Not all lenders require all of this information for pre-approval, but you must provide it at some point before your loan becomes official. And if you have everything prepared, the process can be accelerated.

Step 3: Review of lenders and documentation

Next, your lender will review all of your documents, request your credit report, and attempt to verify all of your information. This may include calling current and former employers to verify your employment and wages, confirm outstanding amounts borrowed, and investigate unusual transactions on your bank statements. Normally, this process does not take more than a few days.

Step 4: Get your pre-approval letter (or rejection letter)

Once your lender completes the assessment, you will receive the verdict. If there are no serious issues, you will receive a pre-approval letter detailing your maximum loan amount, estimated interest rate, loan type, and terms. You want to give this letter to your broker so they can submit it with each offer.

What to do if you are denied pre-approval

There is always a chance that you will not be pre-approved for a mortgage. But don’t be discouraged. One rejection doesn’t mean you can never get a mortgage. Particularly during the pandemic, some lenders tightened their standards for credit scores, down payments, and more. But that won’t last forever.

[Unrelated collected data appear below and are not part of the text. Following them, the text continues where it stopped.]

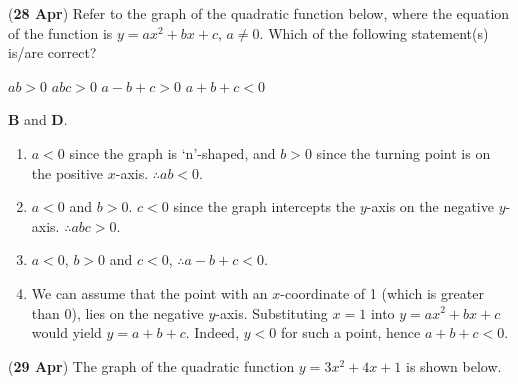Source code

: \documentclass[12pt, answers]{exam} %
\begin{document}
\begin{questions}
	\question (\textbf{28 Apr}) Refer to the graph of the quadratic function
	below, where the equation of the function is \(y = ax^2 + bx + c\), \(a \neq 0\).
	Which of the following statement(s) is/are correct?
	\begin{figure}[htpb]
		\centering
	\end{figure}

	\begin{oneparchoices}
		\choice \(ab > 0\)
		\choice \(abc > 0\)
		\choice \(a - b + c > 0\)
		\choice \(a + b + c < 0\)
	\end{oneparchoices}

	\begin{solution}
		\textbf{B} and \textbf{D}.
		\begin{enumerate}
			\item \(a < 0\) since the graph is `n'-shaped, and \(b > 0\) since the turning point is on the positive \(x\)-axis. \(\therefore ab < 0\).
			\item \(a < 0\) and \(b > 0\). \(c < 0\) since the graph intercepts the \(y\)-axis on the negative \(y\)-axis. \(\therefore abc > 0\).
			\item \(a < 0\), \(b > 0\) and \(c < 0\), \(\therefore a - b + c < 0\).
			\item We can assume that the point with an \(x\)-coordinate of \num{1}
			      (which is greater than 0), lies on the negative \(y\)-axis. Substituting
			      \(x = 1\) into \(y = ax^2 + bx + c\) would yield \(y = a + b + c\). Indeed,
			      \(y < 0\) for such a point, hence \(a + b + c < 0\).
		\end{enumerate}
	\end{solution}

	\question (\textbf{29 Apr}) The graph of the quadratic function \(y = 3x^{2} + 4x + 1\) is shown below.
	\begin{figure}[htpb]
		\centering
	\end{figure}
	\begin{parts}

\end{parts}
\end{questions}
\end{document}
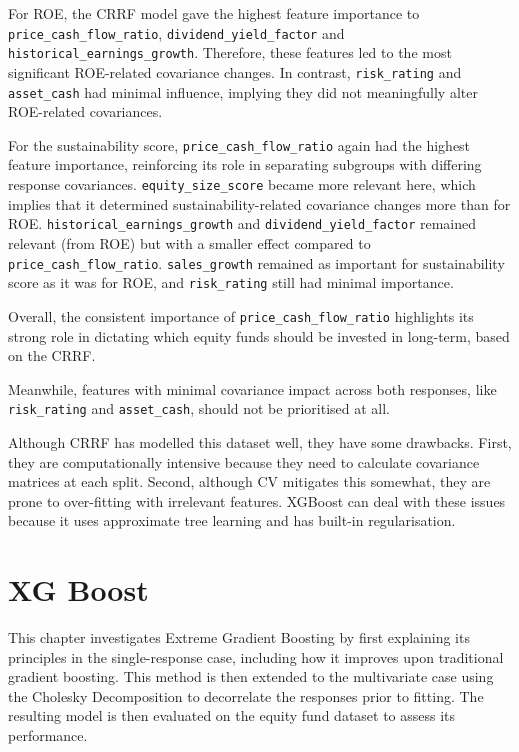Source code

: \documentclass[11pt]{report} %
\begin{document}
\noindent For ROE, the CRRF model gave the highest feature importance to \texttt{price\_cash\_flow\_ratio}, \texttt{dividend\linebreak\_yield\_factor} and \texttt{historical\_earnings\_growth}. Therefore, these features led to the most significant ROE-related covariance changes.  In contrast, \texttt{risk\_rating} and \texttt{asset\_cash} had minimal influence, implying they did not meaningfully alter ROE-related covariances.

For the sustainability score, \texttt{price\_cash\_flow\_ratio} again had the highest feature importance, reinforcing its role in separating subgroups with differing response covariances. \texttt{equity\_size\_score} became more relevant here, which implies that it determined sustainability-related covariance changes more than for ROE. \texttt{historical\_earnings\_growth} and \texttt{dividend\_yield\_factor} remained relevant (from ROE) but with a smaller effect compared to \texttt{price\_cash\_flow\_ratio}. \texttt{sales\_growth} remained as important for sustainability score as it was for ROE, and \texttt{risk\_rating} still had minimal importance.

Overall, the consistent importance of \texttt{price\_cash\_flow\_ratio} highlights its strong role in dictating which equity funds should be invested in long-term, based on the CRRF. 

Meanwhile, features with minimal covariance impact across both responses, like \texttt{risk\_rating} and \texttt{asset\_cash}, should not be prioritised at all. 

Although CRRF has modelled this dataset well, they have some drawbacks. First, they are computationally intensive because they need to calculate covariance matrices at each split. Second, although CV mitigates this somewhat, they are prone to over-fitting with irrelevant features. XGBoost can deal with these issues because it uses approximate tree learning and has built-in regularisation.

\chapter{XG Boost}
\label{xgboost}
This chapter investigates Extreme Gradient Boosting by first explaining its principles in the single-response case, including how it improves upon traditional gradient boosting. %
This method is then extended to the multivariate case using the Cholesky Decomposition to decorrelate the responses prior to fitting. The resulting model is then evaluated on the equity fund dataset to assess its performance.
\end{document}
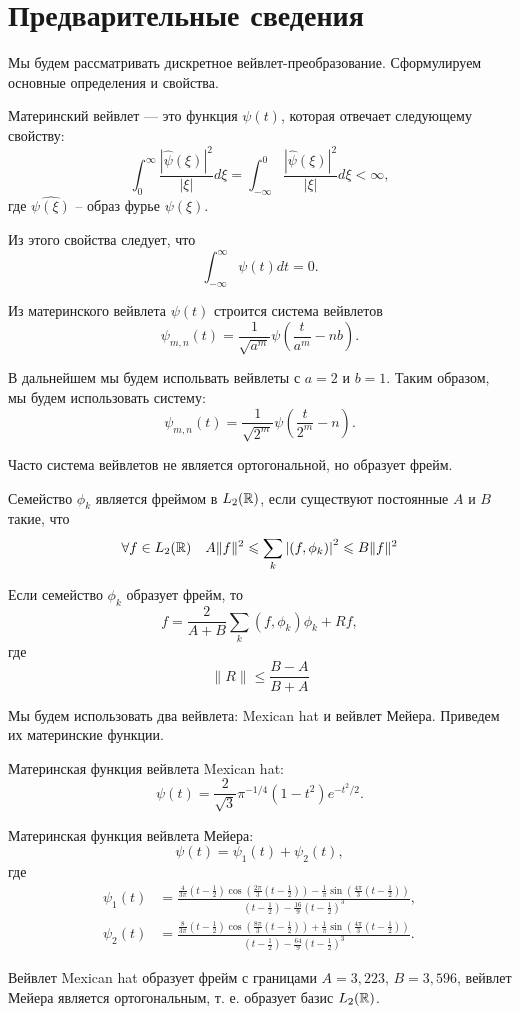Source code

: \documentclass[../paper.tex]{subfiles}
\begin{document}
\section{Предварительные сведения}
Мы будем рассматривать дискретное вейвлет-преобразование. Сформулируем основные определения и свойства.
\begin{Def}
Материнский вейвлет --- это функция $\psi(t)$, которая отвечает следующему свойству:
\[
	\int_0^\infty \frac{ \left|\hat{\psi}(\xi)\right|^2 }{\left|\xi\right|} d \xi
	= \int_{-\infty}^0 \frac{ \left|\hat{\psi}(\xi)\right|^2 }{\left|\xi\right|} d \xi
	< \infty
,\] где $\hat{\psi(\xi)}$ -- образ фурье $\psi(\xi)$.
\end{Def}

Из этого свойства следует, что
\[
	\int_{-\infty}^{\infty} \psi(t) dt = 0
.\]

Из материнского вейвлета $\psi(t)$ строится система вейвлетов
\[
	\psi_{m,n}(t) = \frac{1}{\sqrt{a^m}} \psi\left(\frac{t}{a^m} - n b\right)
.\]

В дальнейшем мы будем испольвать вейвлеты с $a=2$ и $b=1$.
Таким образом, мы будем использовать систему:
\[
	\psi_{m,n}(t) = \frac{1}{\sqrt{2^m}} \psi\left(\frac{t}{2^m} - n\right)
.\]

Часто система вейвлетов не является ортогональной, но образует фрейм.
\begin{Def}
Семейство $\phi_k$ является фреймом в $L_2(\mathbb{R})$, если существуют постоянные $A$ и $B$ такие, что
\[
\forall f \in L_2(\mathbb{R}) \quad A \|f\|^2 \leqslant \sum_k \left|\left(f, \phi_k\right)\right|^2 \leqslant B \|f\|^2
\]

\begin{Lem*}
Если семейство $\phi_k$ образует фрейм, то
\[
	f = \frac{2}{A+B} \sum_k \left(f, \phi_k\right)\phi_k + Rf
,\] где \[
	\|R\| \leqslant \frac{B-A}{B+A}
\]

Мы будем использовать два вейвлета: Mexican hat и вейвлет Мейера. Приведем их материнские функции.

\begin{Def}
Материнская функция вейвлета Mexican hat:
\[
	\psi(t) = \frac{2}{\sqrt{3}} \pi^{-1/4} \left(1-t^2\right) e^{-t^2/2}
.\]
\end{Def}
\begin{Def}
Материнская функция вейвлета Мейера:
\[
	\psi(t) = \psi_1(t) + \psi_2(t)
,\] где
\begin{align*}
	\psi_1(t) &=
		\frac{
			\frac{4}{3\pi}\left(t-\frac{1}{2}\right) \cos\left(\frac{2\pi}{3}\left(t-\frac{1}{2}\right)\right) 
			- \frac{1}{\pi} \sin \left(\frac{4\pi}{3}\left(t-\frac{1}{2}\right)\right)
		}{
			\left(t-\frac{1}{2}\right) - \frac{16}{9} \left(t - \frac{1}{2}\right)^3
		}, \\
	\psi_2(t) &=
		\frac{
			\frac{8}{3\pi}\left(t-\frac{1}{2}\right) \cos\left(\frac{8\pi}{3}\left(t-\frac{1}{2}\right)\right) 
			+ \frac{1}{\pi} \sin \left(\frac{4\pi}{3}\left(t-\frac{1}{2}\right)\right)
		}{
			\left(t-\frac{1}{2}\right) - \frac{64}{9} \left(t - \frac{1}{2}\right)^3
		}.
\end{align*}
\end{Def}
\end{Lem*}
\end{Def}

Вейвлет Mexican hat образует фрейм с границами $A=3{,}223$, $B = 3{,}596$, вейвлет Мейера является ортогональным, т. е. образует базис $L_2(\mathbb{R})$.
\end{document}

“We see these limitations start to ease as the market begins to recover and the economy becomes more accustomed to a fully virtual way of life,” Watters said.

If you do get rejected, try applying with a different lender. If a lender has denied you a credit score of 690, you can probably find a lender who will still qualify for a conventional loan of 620 and above.

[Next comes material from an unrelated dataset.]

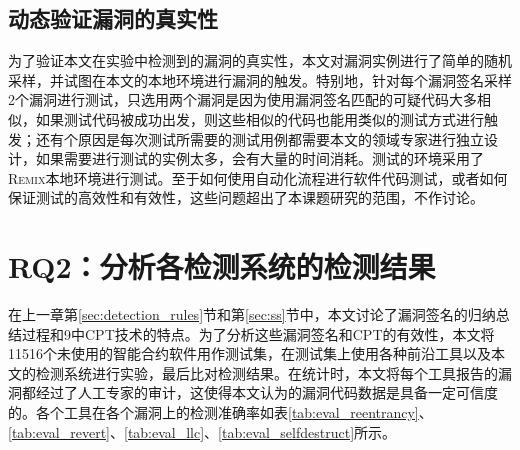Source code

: \subsection{动态验证漏洞的真实性}

为了验证本文在实验中检测到的漏洞的真实性，本文对漏洞实例进行了简单的随机采样，并试图在本文的本地环境进行漏洞的触发。特别地，针对每个漏洞签名采样2个漏洞进行测试，只选用两个漏洞是因为使用漏洞签名匹配的可疑代码大多相似，如果测试代码被成功出发，则这些相似的代码也能用类似的测试方式进行触发；还有个原因是每次测试所需要的测试用例都需要本文的领域专家进行独立设计，如果需要进行测试的实例太多，会有大量的时间消耗。测试的环境采用了\textsc{Remix}本地环境进行测试。至于如何使用自动化流程进行软件代码测试，或者如何保证测试的高效性和有效性，这些问题超出了本课题研究的范围，不作讨论。

\section{RQ2：分析各检测系统的检测结果}

在上一章第\ref{sec:detection_rules}节和第\ref{sec:ss}节中，本文讨论了漏洞签名的归纳总结过程和9中CPT技术的特点。为了分析这些漏洞签名和CPT的有效性，本文将11516个未使用的智能合约软件用作测试集，在测试集上使用各种前沿工具以及本文的检测系统进行实验，最后比对检测结果。在统计时，本文将每个工具报告的漏洞都经过了人工专家的审计，这使得本文认为的漏洞代码数据是具备一定可信度的。各个工具在各个漏洞上的检测准确率如表\ref{tab:eval_reentrancy}、\ref{tab:eval_revert}、\ref{tab:eval_llc}、\ref{tab:eval_selfdestruct}所示。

If you sign up with a few lenders and still can’t get pre-approved, don’t lose heart. Under the Equal Credit Opportunity Act (PDF), your lender must tell you why your application was denied. It could have been your credit, or it could be that you haven’t been in your current job long enough. Whatever the reason, you now know what to work on so you can get pre-approved in the future.

What are the pitfalls?

Getting approval is usually pretty easy, but there are options to set things aside. Here are a few things to avoid.

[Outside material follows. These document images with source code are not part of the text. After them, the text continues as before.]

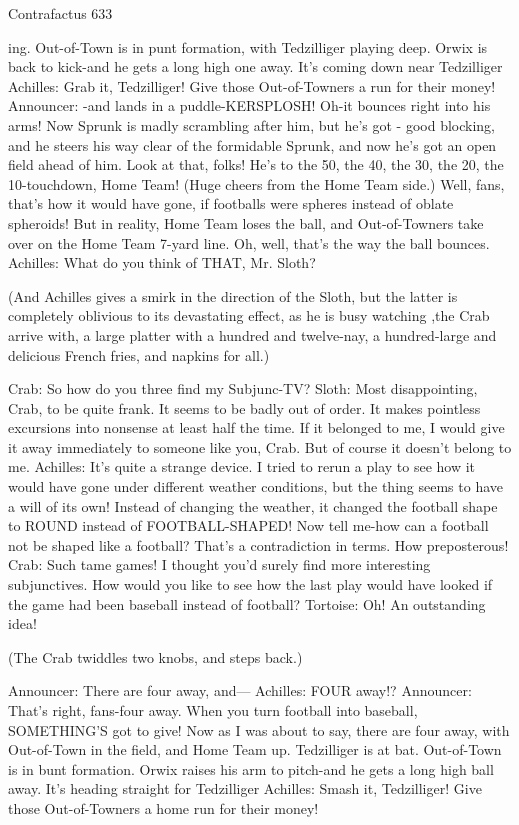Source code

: Contrafactus                                                                           633

  ing. Out-of-Town is in punt formation, with Tedzilliger playing deep. Orwix is back to
  kick-and he gets a long high one away. It's coming down near Tedzilliger
Achilles: Grab it, Tedzilliger! Give those Out-of-Towners a run for their money!
Announcer: -and lands in a puddle-KERSPLOSH! Oh-it bounces right into his arms!
  Now Sprunk is madly scrambling after him, but he's got - good blocking, and he steers
  his way clear of the formidable Sprunk, and now he's got an open field ahead of him.
  Look at that, folks! He's to the 50, the 40, the 30, the 20, the 10-touchdown, Home
  Team! (Huge cheers from the Home Team side.) Well, fans, that's how it would have
  gone, if footballs were spheres instead of oblate spheroids! But in reality, Home Team
  loses the ball, and Out-of-Towners take over on the Home Team 7-yard line. Oh, well,
  that's the way the ball bounces.
Achilles: What do you think of THAT, Mr. Sloth?

   (And Achilles gives a smirk in the direction of the Sloth, but the latter is completely
   oblivious to its devastating effect, as he is busy watching ,the Crab arrive with, a large
   platter with a hundred and twelve-nay, a hundred-large and delicious French fries,
   and napkins for all.)

Crab: So how do you three find my Subjunc-TV?
Sloth: Most disappointing, Crab, to be quite frank. It seems to be badly out of order. It
   makes pointless excursions into nonsense at least half the time. If it belonged to me, I
   would give it away immediately to someone like you, Crab. But of course it doesn't
   belong to me.
Achilles: It's quite a strange device. I tried to rerun a play to see how it would have gone
   under different weather conditions, but the thing seems to have a will of its own!
   Instead of changing the weather, it changed the football shape to ROUND instead of
   FOOTBALL-SHAPED! Now tell me-how can a football not be shaped like a football?
   That's a contradiction in terms. How preposterous!
Crab: Such tame games! I thought you'd surely find more interesting subjunctives. How
   would you like to see how the last play would have looked if the game had been
   baseball instead of football?
   Tortoise: Oh! An outstanding idea!

(The Crab twiddles two knobs, and steps back.)

Announcer: There are four away, and---
Achilles: FOUR away!?
Announcer: That's right, fans-four away. When you turn football into baseball,
  SOMETHING'S got to give! Now as I was about to say, there are four away, with
  Out-of-Town in the field, and Home Team up. Tedzilliger is at bat. Out-of-Town is in
  bunt formation. Orwix raises his arm to pitch-and he gets a long high ball away. It's
  heading straight for Tedzilliger
Achilles: Smash it, Tedzilliger! Give those Out-of-Towners a home run for their money!




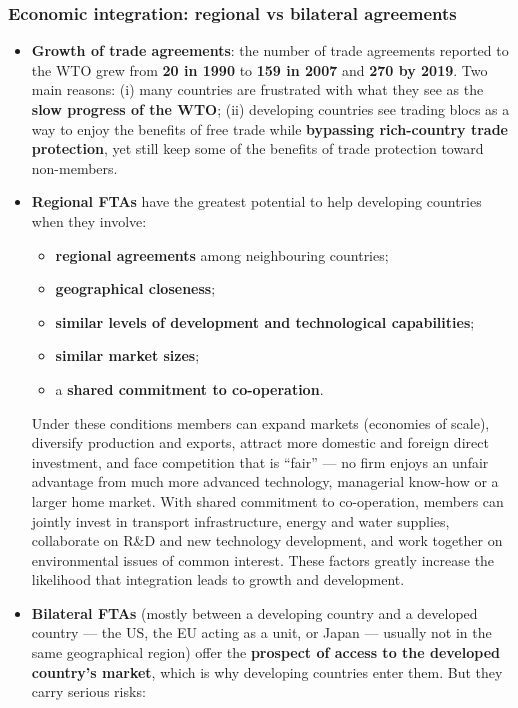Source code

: \subsubsection*{Economic integration: regional vs bilateral agreements}
\begin{itemize}
  \item \textbf{Growth of trade agreements}: the number of trade agreements reported to the WTO grew from \textbf{20 in 1990} to \textbf{159 in 2007} and \textbf{270 by 2019}. Two main reasons: (i) many countries are frustrated with what they see as the \textbf{slow progress of the WTO}; (ii) developing countries see trading blocs as a way to enjoy the benefits of free trade while \textbf{bypassing rich-country trade protection}, yet still keep some of the benefits of trade protection toward non-members.
  \item \textbf{Regional FTAs} have the greatest potential to help developing countries when they involve:
  \begin{itemize}
    \item \textbf{regional agreements} among neighbouring countries;
    \item \textbf{geographical closeness};
    \item \textbf{similar levels of development and technological capabilities};
    \item \textbf{similar market sizes};
    \item a \textbf{shared commitment to co-operation}.
  \end{itemize}
  Under these conditions members can expand markets (economies of scale), diversify production and exports, attract more domestic and foreign direct investment, and face competition that is ``fair'' --- no firm enjoys an unfair advantage from much more advanced technology, managerial know-how or a larger home market. With shared commitment to co-operation, members can jointly invest in transport infrastructure, energy and water supplies, collaborate on R\&D and new technology development, and work together on environmental issues of common interest. These factors greatly increase the likelihood that integration leads to growth and development. 
  \item \textbf{Bilateral FTAs} (mostly between a developing country and a developed country --- the US, the EU acting as a unit, or Japan --- usually not in the same geographical region) offer the \textbf{prospect of access to the developed country's market}, which is why developing countries enter them. But they carry serious risks:

\end{itemize}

Apply if you are not really ready yet: If you already know your credit isn’t great or you’re in too much debt, don’t waste time getting pre-approval (and hurt your credit even more in the process). Make a plan to rebuild your credit to increase your chances within six to 12 months.

Assuming your terms are finalAgain, getting pre-approval for a mortgage is not the same as officially underwriting and insuring your loan. Your conditions may change. For example, interest rates fluctuate, and unless your lender says your interest rate is locked for 30 or 60 days, your final interest rate may vary, albeit slightly. If the information you provided was not correct, that could also change your final terms.

Making new debts between pre-approval and acceptance: Besides, your own financial choices can change your loan terms or derail the loan altogether. Once you are pre-approved, it is time to wait for major financial changes. That means no changing jobs, no new credit cards, no major purchases such as a new car.

Waiting too long after prior approval: The pre-approval of your loan is usually only valid for 30 to 60 days. Once you have a letter, it’s time to go house hunting and get ready to make an offer. Otherwise, you may have to restart the process.